Mistakes Sometimes Lead To Success

When we decide to tackle something more complex than our own experience, we are faced with limits and, thus, with the possibility of making a mistake, and, in front of a mistake, balance is broken. For this reason, in the common imagination, mistakes are generally perceived in a negative sense. 

 

How do we react to a mistake?

 

We can have a negative response, detecting something dangerous, or a positive one, seizing something useful. At first, there is always a reaction of frustration, fear and anger followed by different reactions: someone turns away and withdraws into oneself – “I can’t do it” – keeping a fearful attitude; someone turns away and denies his/her mistake – “it’s not my fault” – keeping an angry attitude; someone takes the opportunity to see the situation from a different point of view, managing, overcoming and transforming fear and anger into a positive attitude.

 

History teaches us that some mistakes have led to incredible achievements.
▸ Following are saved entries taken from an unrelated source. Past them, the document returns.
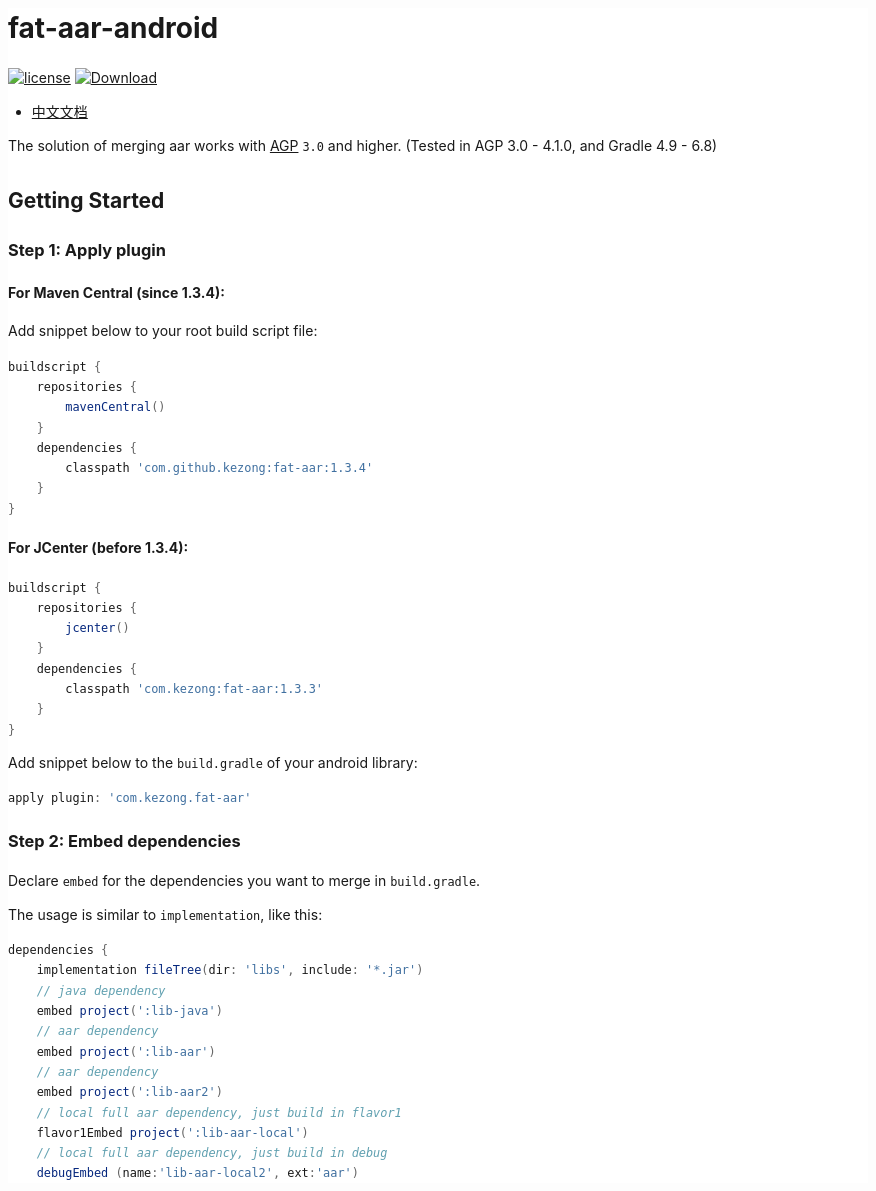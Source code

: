 # fat-aar-android

[![license](http://img.shields.io/badge/license-Apache2.0-brightgreen.svg?style=flat)](https://github.com/kezong/fat-aar-android/blob/master/LICENSE)
[![Download](https://api.bintray.com/packages/kezong/maven/fat-aar/images/download.svg)](https://bintray.com/kezong/maven/fat-aar/_latestVersion)

- [中文文档](./README_CN.md)

The solution of merging aar works with [AGP][3] `3.0` and higher. (Tested in AGP 3.0 - 4.1.0, and Gradle 4.9 - 6.8)

## Getting Started

### Step 1: Apply plugin

#### For Maven Central (since 1.3.4):
Add snippet below to your root build script file:
```groovy
buildscript {
    repositories {
        mavenCentral()
    }
    dependencies {
        classpath 'com.github.kezong:fat-aar:1.3.4'
    }
}
```
#### For JCenter (before 1.3.4):
```groovy
buildscript {
    repositories {
        jcenter()
    }
    dependencies {
        classpath 'com.kezong:fat-aar:1.3.3'
    }
}
```

Add snippet below to the `build.gradle` of your android library:

```groovy
apply plugin: 'com.kezong.fat-aar'
```

### Step 2: Embed dependencies

Declare `embed` for the dependencies you want to merge in `build.gradle`. 

The usage is similar to `implementation`, like this:

```groovy
dependencies {
    implementation fileTree(dir: 'libs', include: '*.jar')
    // java dependency
    embed project(':lib-java')
    // aar dependency
    embed project(':lib-aar')
    // aar dependency
    embed project(':lib-aar2')
    // local full aar dependency, just build in flavor1
    flavor1Embed project(':lib-aar-local')
    // local full aar dependency, just build in debug
    debugEmbed (name:'lib-aar-local2', ext:'aar')
```

[1]: https://github.com/adwiv/android-fat-aar
[2]: https://developer.android.com/studio/projects/android-library.html#aar-contents
[3]: https://developer.android.com/studio/releases/gradle-plugin.html
[4]: https://github.com/Vigi0303/fat-aar-plugin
During my lessons to the students of the tourist reception course at the ‘Carlo Porta Institute’ in Milan, I always tell them that the success of great personalities, professionals and companies often came by a series of mistakes that pointed out unexpected ways out and solutions.

 

A striking example is how America was discovered. In August 1492, Christopher Columbus set sail from the Spanish port of Palos de la Frontera. He was fascinated by Marco Polo’s descriptions of China and listened to the early theories on the sphericity of the Earth; he thought that Europe and the Asian continent were not so far apart. He blatantly miscalculated, making a mistake that did not take him to the Indies, where he thought he was headed, but to America and thus discovered a new continent.

 

Another example is related to medicine: Alexander Fleming who forgot to throw away some samples of bacteria (taken from his stuffy nose) and went on a three-day holiday. On his return he noticed that the bacteria had grown, except in a few places, where mould was present. This oversight, and a mistake that we would not expect from a researcher, led him in 1928 to the discovery of penicillin, the first antibiotic known and used in human history.

 

I like to quote Henry Ford’s sentence ‘Failure is simply the opportunity to begin again, but make sure that you do it more intelligently’ to explain that mistakes can therefore be interpreted as one less step towards the goal, as a form of wisdom, which is essential to grow both professionally and personally.

 

It is said that the only man who never makes mistakes is the man who never does anything. The important thing is to understand the mistake and not to persevere, but to draw a useful lesson not to relapse again; we must not be afraid of mistakes if we want to grow.